** Required work **
If a line in the records below contains the word "from", copy it.

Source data
☆ ☆ ☆ ☆ ☆ ☆ ☆
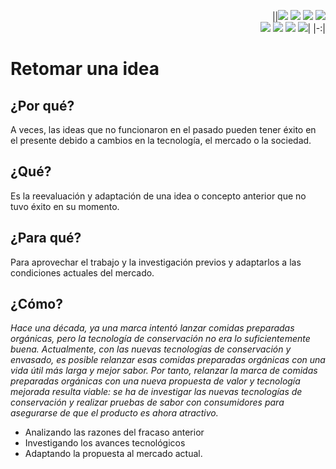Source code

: <div align=right>

||[![](https://img.shields.io/badge/-Inicio-FFF?style=flat&logo=Emlakjet&logoColor=black)](/README.md) [![](https://img.shields.io/badge/-Introducción-FFF?style=flat&logo=abbrobotstudio&logoColor=black)](/documentos/intro.md) [![](https://img.shields.io/badge/-Modelos_de_lenguaje-FFF?style=flat&logo=LiveChat&logoColor=black)](/documentos/LLMs.md) [![](https://img.shields.io/badge/-Panorámica-FFF?style=flat&logo=openstreetmap&logoColor=black)](/documentos/panoramica.md)<br>  [![](https://img.shields.io/badge/-Prompts-FFF?style=flat&logo=Proton&logoColor=black)](/documentos/prompts/README.md) [![](https://img.shields.io/badge/-Ing,_de_prompts-FFF?style=flat&logo=googleearthengine&logoColor=black)](/documentos/ingenieriaDePrompts/README.md) [![](https://img.shields.io/badge/-Patrones-FFF?style=flat&logo=textpattern&logoColor=black)](/documentos/ingenieriaDePrompts/patrones/README.md) [![](https://img.shields.io/badge/-Casos_de_uso-FFF?style=flat&logo=gitbook&logoColor=black)](/documentos/casosDeUso/README.md)|
|-:|

</div>

# Retomar una idea

## ¿Por qué?

A veces, las ideas que no funcionaron en el pasado pueden tener éxito en el presente debido a cambios en la tecnología, el mercado o la sociedad.

## ¿Qué?

Es la reevaluación y adaptación de una idea o concepto anterior que no tuvo éxito en su momento.

## ¿Para qué?

Para aprovechar el trabajo y la investigación previos y adaptarlos a las condiciones actuales del mercado.

## ¿Cómo?

*Hace una década, ya una marca intentó lanzar comidas preparadas orgánicas, pero la tecnología de conservación no era lo suficientemente buena. Actualmente, con las nuevas tecnologías de conservación y envasado, es posible relanzar esas comidas preparadas orgánicas con una vida útil más larga y mejor sabor. Por tanto, relanzar la marca de comidas preparadas orgánicas con una nueva propuesta de valor y tecnología mejorada resulta viable: se ha de investigar las nuevas tecnologías de conservación y realizar pruebas de sabor con consumidores para asegurarse de que el producto es ahora atractivo.*

- Analizando las razones del fracaso anterior
- Investigando los avances tecnológicos
- Adaptando la propuesta al mercado actual.
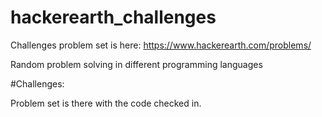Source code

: # hackerearth_challenges

Challenges problem set is here:
https://www.hackerearth.com/problems/

Random problem solving in different programming languages

#Challenges:

Problem set is there with the code checked in.

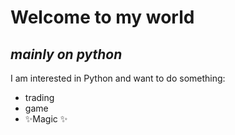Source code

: # Welcome to my world
## _mainly on python_

I am interested in Python and want to do something:

- trading 
- game
-  ✨Magic ✨
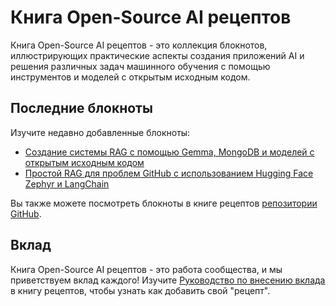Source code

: # Книга Open-Source AI рецептов

Книга Open-Source AI рецептов - это коллекция блокнотов, иллюстрирующих практические аспекты создания 
приложений AI и решения различных задач машинного обучения с помощью инструментов и моделей с открытым исходным кодом.

## Последние блокноты

Изучите недавно добавленные блокноты:

- [Создание системы RAG с помощью Gemma, MongoDB и моделей с открытым исходным кодом](rag_with_hugging_face_gemma_mongodb)
- [Простой RAG для проблем GitHub с использованием Hugging Face Zephyr и LangChain](rag_zephyr_langchain)

Вы также можете посмотреть блокноты в книге рецептов [репозитории GitHub](https://github.com/huggingface/cookbook).

## Вклад

Книга Open-Source AI рецептов - это работа сообщества, и мы приветствуем вклад каждого!
Изучите [Руководство по внесению вклада](https://github.com/huggingface/cookbook/blob/main/README.md) в книгу рецептов, чтобы
узнать как добавить свой "рецепт".
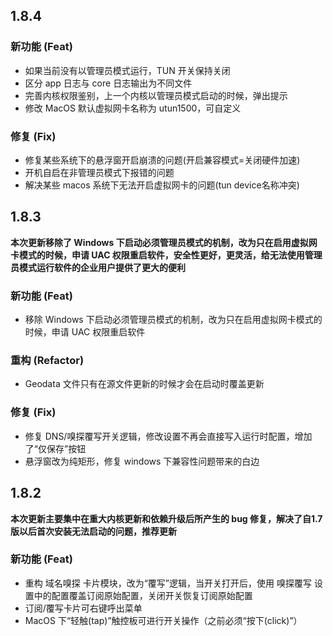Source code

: ## 1.8.4

### 新功能 (Feat)
- 如果当前没有以管理员模式运行，TUN 开关保持关闭
- 区分 app 日志与 core 日志输出为不同文件
- 完善内核权限鉴别，上一个内核以管理员模式启动的时候，弹出提示
- 修改 MacOS 默认虚拟网卡名称为 utun1500，可自定义

### 修复 (Fix)
- 修复某些系统下的悬浮窗开启崩溃的问题(开启兼容模式=关闭硬件加速)
- 开机自启在非管理员模式下报错的问题
- 解决某些 macos 系统下无法开启虚拟网卡的问题(tun device名称冲突)

## 1.8.3
**本次更新移除了 Windows 下启动必须管理员模式的机制，改为只在启用虚拟网卡模式的时候，申请 UAC 权限重启软件，安全性更好，更灵活，给无法使用管理员模式运行软件的企业用户提供了更大的便利**

### 新功能 (Feat)
- 移除 Windows 下启动必须管理员模式的机制，改为只在启用虚拟网卡模式的时候，申请 UAC 权限重启软件

### 重构 (Refactor)
- Geodata 文件只有在源文件更新的时候才会在启动时覆盖更新

### 修复 (Fix)
- 修复 DNS/嗅探覆写开关逻辑，修改设置不再会直接写入运行时配置，增加了“仅保存”按钮
- 悬浮窗改为纯矩形，修复 windows 下兼容性问题带来的白边

## 1.8.2

**本次更新主要集中在重大内核更新和依赖升级后所产生的 bug 修复，解决了自1.7版以后首次安装无法启动的问题，推荐更新**

### 新功能 (Feat)
- 重构 域名嗅探 卡片模块，改为“覆写”逻辑，当开关打开后，使用 嗅探覆写 设置中的配置覆盖订阅原始配置，关闭开关恢复订阅原始配置
- 订阅/覆写卡片可右键呼出菜单
- MacOS 下“轻触(tap)”触控板可进行开关操作（之前必须“按下(click)”）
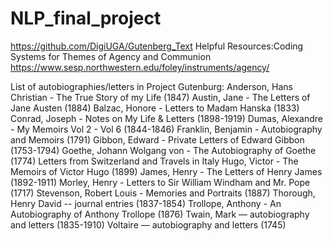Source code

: # NLP_final_project
https://github.com/DigiUGA/Gutenberg_Text
Helpful Resources:Coding Systems for Themes of Agency and Communion
https://www.sesp.northwestern.edu/foley/instruments/agency/

List of autobiographies/letters in Project Gutenburg:
Anderson, Hans Christian - The True Story of my Life (1847)
Austin, Jane - The Letters of Jane Austen (1884)
Balzac, Honore - Letters to Madam Hanska (1833)
Conrad, Joseph - Notes on My Life & Letters (1898-1919)
Dumas, Alexandre - My Memoirs Vol 2 - Vol 6 (1844-1846)
Franklin, Benjamin - Autobiography and Memoirs (1791)
Gibbon, Edward - Private Letters of Edward Gibbon (1753-1794)
Goethe, Johann Wolgang von - The Autobiography of Goethe (1774) Letters from Switzerland and Travels in Italy
Hugo, Victor - The Memoirs of Victor Hugo (1899)
James, Henry - The Letters of Henry James (1892-1911)
Morley, Henry - Letters to Sir William Windham and Mr. Pope (1717)
Stevenson, Robert Louis - Memories and Portraits (1887)
Thorough, Henry David -- journal entries (1837-1854)
Trollope, Anthony - An Autobiography of Anthony Trollope (1876)
Twain, Mark — autobiography and letters (1835-1910)
Voltaire — autobiography and letters (1745)
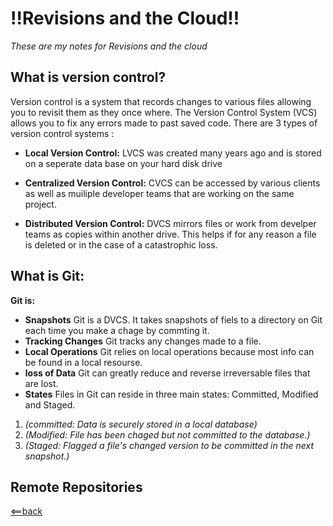 # **!!Revisions and the Cloud!!**
*These are my notes for Revisions and the cloud*


## **What is version control?**

Version control is a system that records changes to various files allowing you to revisit them as they once where. The Version Control System (VCS) allows you to fix any errors made to past saved code. There are 3 types of version control systems :

- **Local Version Control:**
LVCS was created many years ago and is stored on a seperate data base on your hard disk drive

- **Centralized Version Control:**
CVCS can be accessed by various clients as well as muiliple developer teams that are working on the same project.

- **Distributed Version Control:**
DVCS mirrors files or work from develper teams as copies within another drive. This helps if for any reason a file is deleted or in the case of a catastrophic loss.

## **What is Git:**

**Git is:**
- **Snapshots**
Git is a DVCS. It takes snapshots of fiels to a directory on Git each time you make a chage by commting it.
- **Tracking Changes**
Git tracks any changes made to a file.
- **Local Operations**
Git relies on local operations because most info can be found in a local resourse.
- **loss of Data**
Git can greatly reduce and reverse irreversable files that are lost.
- **States**
Files in Git can reside in three main states: Committed, Modified and Staged.
1. *(committed: Data is securely stored in a local database)*
2. *(Modified: File has been chaged but not committed to the database.)*
3. *(Staged: Flagged a file's changed version to be committed in the next snapshot.)*

## **Remote Repositories**


























[<==back](README.md)
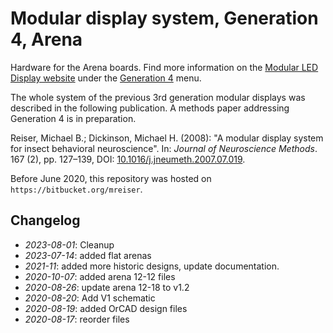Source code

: # Modular display system, Generation 4, Arena

Hardware for the Arena boards. Find more information on the [Modular LED Display website](https://reiserlab.github.io/Modular-LED-Display/) under the [Generation 4](https://reiserlab.github.io/Modular-LED-Display/G4) menu.

The whole system of the previous 3rd generation modular displays was described in the following publication. A methods paper addressing Generation 4 is in preparation.

Reiser, Michael B.; Dickinson, Michael H. (2008): "A modular display system for insect behavioral neuroscience". In: *Journal of Neuroscience Methods*. 167 (2), pp.&nbsp;127–139, DOI: [10.1016/j.jneumeth.2007.07.019](https://doi.org/10.1016/j.jneumeth.2007.07.019).

Before June 2020, this repository was hosted on `https://bitbucket.org/mreiser`.


## Changelog

- _2023-08-01_: Cleanup
- _2023-07-14_: added flat arenas
- _2021-11_: added more historic designs, update documentation.
- _2020-10-07_: added arena 12-12 files
- _2020-08-26_: update arena 12-18 to v1.2
- _2020-08-20_: Add V1 schematic
- _2020-08-19_: added OrCAD design files
- _2020-08-17_: reorder files
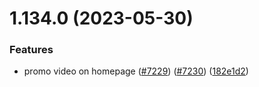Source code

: # 1.134.0 (2023-05-30)


### Features

* promo video on homepage ([#7229](https://github.com/EddieHubCommunity/LinkFree/issues/7229)) ([#7230](https://github.com/EddieHubCommunity/LinkFree/issues/7230)) ([182e1d2](https://github.com/EddieHubCommunity/LinkFree/commit/182e1d23950d9dffc794f2a1ddc3dd56af9230c5))



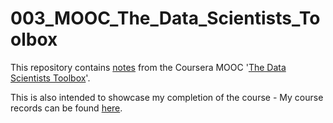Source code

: # 003_MOOC_The_Data_Scientists_Toolbox
This repository contains [notes](https://github.com/mariocpinto/003_MOOC_The_Data_Scientists_Toolbox/blob/master/Course_Notes.md) from the Coursera MOOC '[The Data Scientists Toolbox](https://www.coursera.org/learn/data-scientists-tools/)'.

This is also intended to showcase my completion of the course - My course records can be found [here](https://github.com/mariocpinto/0003_MOOC_The_Data_Scientists_Toolbox/blob/master/Course_Completion.md).
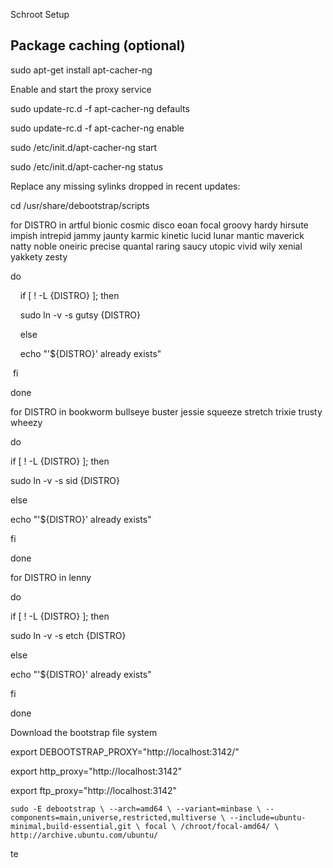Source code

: Schroot Setup

## Package caching (optional)

sudo apt-get install apt-cacher-ng

Enable and start the proxy service

sudo update-rc.d -f apt-cacher-ng defaults

sudo update-rc.d -f apt-cacher-ng enable

sudo /etc/init.d/apt-cacher-ng start

sudo /etc/init.d/apt-cacher-ng status

Replace any missing sylinks dropped in recent updates:

cd /usr/share/debootstrap/scripts

for DISTRO in artful bionic cosmic disco eoan focal groovy hardy hirsute impish intrepid jammy jaunty karmic kinetic lucid lunar mantic maverick natty noble oneiric precise quantal raring saucy utopic vivid wily xenial yakkety zesty

do

    if [ ! -L {DISTRO} ]; then

    sudo ln -v -s gutsy {DISTRO}

    else

    echo "'${DISTRO}' already exists"

 fi

done

for DISTRO in bookworm bullseye buster jessie squeeze stretch trixie trusty wheezy

do

if [ ! -L {DISTRO} ]; then

sudo ln -v -s sid {DISTRO}

else

echo "'${DISTRO}' already exists"

fi

done

for DISTRO in lenny

do

if [ ! -L {DISTRO} ]; then

sudo ln -v -s etch {DISTRO}

else

echo "'${DISTRO}' already exists"

fi

done

Download the bootstrap file system



export DEBOOTSTRAP_PROXY="http://localhost:3142/"

export http_proxy="http://localhost:3142"

export ftp_proxy="http://localhost:3142"



`sudo -E debootstrap \
--arch=amd64 \
--variant=minbase \
--components=main,universe,restricted,multiverse \
--include=ubuntu-minimal,build-essential,git \
focal \
/chroot/focal-amd64/ \
http://archive.ubuntu.com/ubuntu/`



te




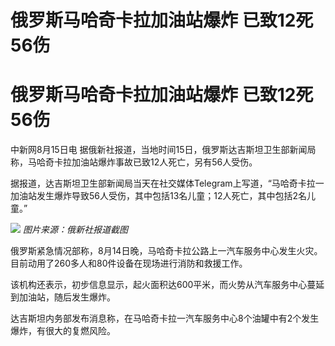 # 俄罗斯马哈奇卡拉加油站爆炸 已致12死56伤

# 俄罗斯马哈奇卡拉加油站爆炸 已致12死56伤

中新网8月15日电 据俄新社报道，当地时间15日，俄罗斯达吉斯坦卫生部新闻局称，马哈奇卡拉加油站爆炸事故已致12人死亡，另有56人受伤。

据报道，达吉斯坦卫生部新闻局当天在社交媒体Telegram上写道，“马哈奇卡拉一加油站发生爆炸导致56人受伤，其中包括13名儿童；12人死亡，其中包括2名儿童。”

![](https://inews.gtimg.com/om_bt/OvL03pC7mo87UlhDL5UwE4n20eUyWtH1vnI7fbfvLQkmoAA/1000)
_图片来源：俄新社报道截图_

俄罗斯紧急情况部称，8月14日晚，马哈奇卡拉公路上一汽车服务中心发生火灾。目前动用了260多人和80件设备在现场进行消防和救援工作。

该机构还表示，初步信息显示，起火面积达600平米，而火势从汽车服务中心蔓延到加油站，随后发生爆炸。

达吉斯坦内务部发布消息称，在马哈奇卡拉一汽车服务中心8个油罐中有2个发生爆炸，有很大的复燃风险。

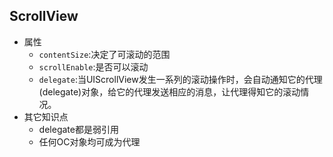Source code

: ## ScrollView
+ 属性
    - `contentSize`:决定了可滚动的范围
    - `scrollEnable`:是否可以滚动
    - `delegate`:当UIScrollView发生一系列的滚动操作时，会自动通知它的代理(delegate)对象，给它的代理发送相应的消息，让代理得知它的滚动情况。
+ 其它知识点
    - delegate都是弱引用
    - 任何OC对象均可成为代理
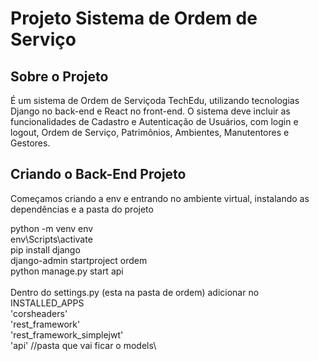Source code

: # Projeto Sistema de Ordem de Serviço

## Sobre o Projeto
É um sistema de Ordem de Serviçoda TechEdu, utilizando tecnologias Django no back-end e React no front-end. O sistema deve incluir as funcionalidades de Cadastro e Autenticação de Usuários, com login e logout, Ordem de Serviço, Patrimônios, Ambientes, Manutentores e Gestores.

## Criando o Back-End Projeto
Começamos criando a env e entrando no ambiente virtual, instalando as dependências e a pasta do projeto

python -m venv env\
env\Scripts\activate\
pip install django\
django-admin startproject ordem\
python manage.py start api\
\
Dentro do settings.py (esta na pasta de ordem)
adicionar no INSTALLED_APPS\
'corsheaders'\
'rest_framework'\
'rest_framework_simplejwt'\
'api' //pasta que vai ficar o models\
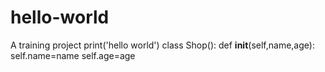 # hello-world
A training project
print('hello world')
class Shop():
  def __init__(self,name,age):
    self.name=name
    self.age=age
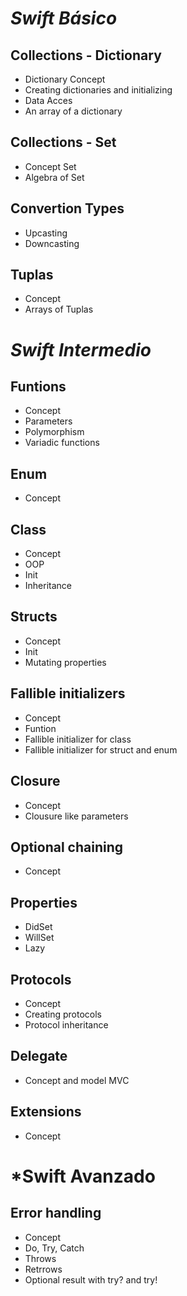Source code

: 
# *Swift Básico*

## Collections - Dictionary
- Dictionary Concept
- Creating dictionaries and initializing
- Data Acces
- An array of a dictionary



## Collections - Set
- Concept Set
- Algebra of Set

## Convertion Types
- Upcasting
- Downcasting

## Tuplas
- Concept
- Arrays of Tuplas

# *Swift Intermedio*

## Funtions
- Concept
- Parameters
- Polymorphism
- Variadic functions
 
## Enum
- Concept

## Class
- Concept
- OOP
- Init
- Inheritance

## Structs 
- Concept
- Init
- Mutating properties

## Fallible initializers
- Concept
- Funtion
- Fallible initializer for class
- Fallible initializer for struct and enum

## Closure
- Concept
- Clousure like parameters 

## Optional chaining
- Concept

## Properties
- DidSet
- WillSet
- Lazy

## Protocols
- Concept
- Creating protocols
- Protocol inheritance

## Delegate
- Concept and model MVC

## Extensions
- Concept


# *Swift Avanzado

## Error handling
- Concept
- Do, Try, Catch
- Throws
- Retrrows
- Optional result with try? and try! 




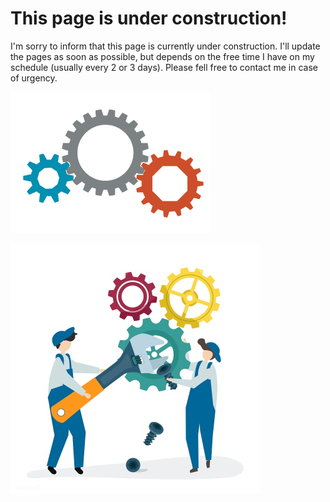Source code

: # This page is under construction!

I'm sorry to inform that this page is currently under construction. I'll update the pages as soon as possible, but depends on the free time I have on my schedule (usually every 2 or 3 days). Please fell free to contact me in case of urgency.

![gears rotating](/assets/images/gears.gif "Page under construction")

![construction](/assets/images/construction.jpg "Page under construction 2")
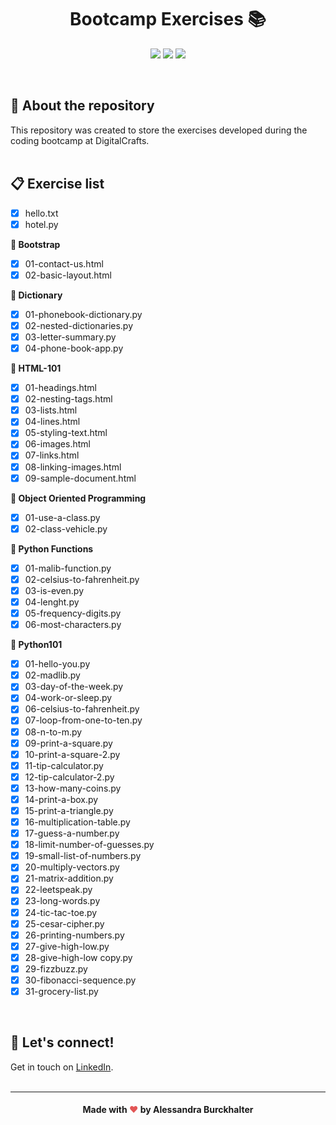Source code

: # <div align="center"> Bootcamp Exercises :books: </div>
  
<p align="center">
<img src="https://img.shields.io/github/languages/count/alessandraburckhalter/Bootcamp-Exercises?color=green"> <img src="https://img.shields.io/github/languages/top/alessandraburckhalter/Bootcamp-Exercises?color=green"> <img src="https://img.shields.io/github/last-commit/alessandraburckhalter/Bootcamp-Exercises?color=green"></p>
<br>

## :book: About the repository
This repository was created to store the exercises developed during the coding bootcamp at DigitalCrafts.
<br>
<br>
## :clipboard: Exercise list
- [x] hello.txt
- [x] hotel.py

**:open_file_folder: Bootstrap**
- [x] 01-contact-us.html
- [x] 02-basic-layout.html

**:open_file_folder: Dictionary**
- [x] 01-phonebook-dictionary.py
- [x] 02-nested-dictionaries.py
- [x] 03-letter-summary.py
- [x] 04-phone-book-app.py

**:open_file_folder: HTML-101**
- [x] 01-headings.html
- [x] 02-nesting-tags.html
- [x] 03-lists.html
- [x] 04-lines.html
- [x] 05-styling-text.html
- [x] 06-images.html
- [x] 07-links.html
- [x] 08-linking-images.html
- [x] 09-sample-document.html

**:open_file_folder: Object Oriented Programming**
- [x] 01-use-a-class.py
- [x] 02-class-vehicle.py

**:open_file_folder: Python Functions**
- [x] 01-malib-function.py
- [x] 02-celsius-to-fahrenheit.py
- [x] 03-is-even.py
- [x] 04-lenght.py
- [x] 05-frequency-digits.py
- [x] 06-most-characters.py

**:open_file_folder: Python101**
- [x] 01-hello-you.py
- [x] 02-madlib.py
- [x] 03-day-of-the-week.py
- [x] 04-work-or-sleep.py
- [x] 06-celsius-to-fahrenheit.py
- [x] 07-loop-from-one-to-ten.py
- [x] 08-n-to-m.py
- [x] 09-print-a-square.py
- [x] 10-print-a-square-2.py
- [x] 11-tip-calculator.py
- [x] 12-tip-calculator-2.py
- [x] 13-how-many-coins.py
- [x] 14-print-a-box.py
- [x] 15-print-a-triangle.py
- [x] 16-multiplication-table.py
- [x] 17-guess-a-number.py
- [x] 18-limit-number-of-guesses.py
- [x] 19-small-list-of-numbers.py
- [x] 20-multiply-vectors.py
- [x] 21-matrix-addition.py
- [x] 22-leetspeak.py
- [x] 23-long-words.py
- [x] 24-tic-tac-toe.py
- [x] 25-cesar-cipher.py
- [x] 26-printing-numbers.py
- [x] 27-give-high-low.py
- [x] 28-give-high-low copy.py
- [x] 29-fizzbuzz.py
- [x] 30-fibonacci-sequence.py
- [x] 31-grocery-list.py

<br>

## :wave: Let's connect!
Get in touch on [LinkedIn](https://www.linkedin.com/in/alessandra-burckhalter/).
<br /> 
<br /> 

****
####  <div align="center">Made with <span style="color: #e25555;">&#9829;</span> by Alessandra Burckhalter</div>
☆ ☆ ☆ ☆ ☆ ☆ ☆
** Your solution **
Goethe, Johann Wolgang von - The Autobiography of Goethe (1774) Letters from Switzerland and Travels in Italy
DVCS mirrors files or work from develper teams as copies within another drive. This helps if for any reason a file is deleted or in the case of a catastrophic loss.
This repository contains [notes](https://github.com/mariocpinto/003_MOOC_The_Data_Scientists_Toolbox/blob/master/Course_Notes.md) from the Coursera MOOC '[The Data Scientists Toolbox](https://www.coursera.org/learn/data-scientists-tools/)'.
- [x] 07-loop-from-one-to-ten.py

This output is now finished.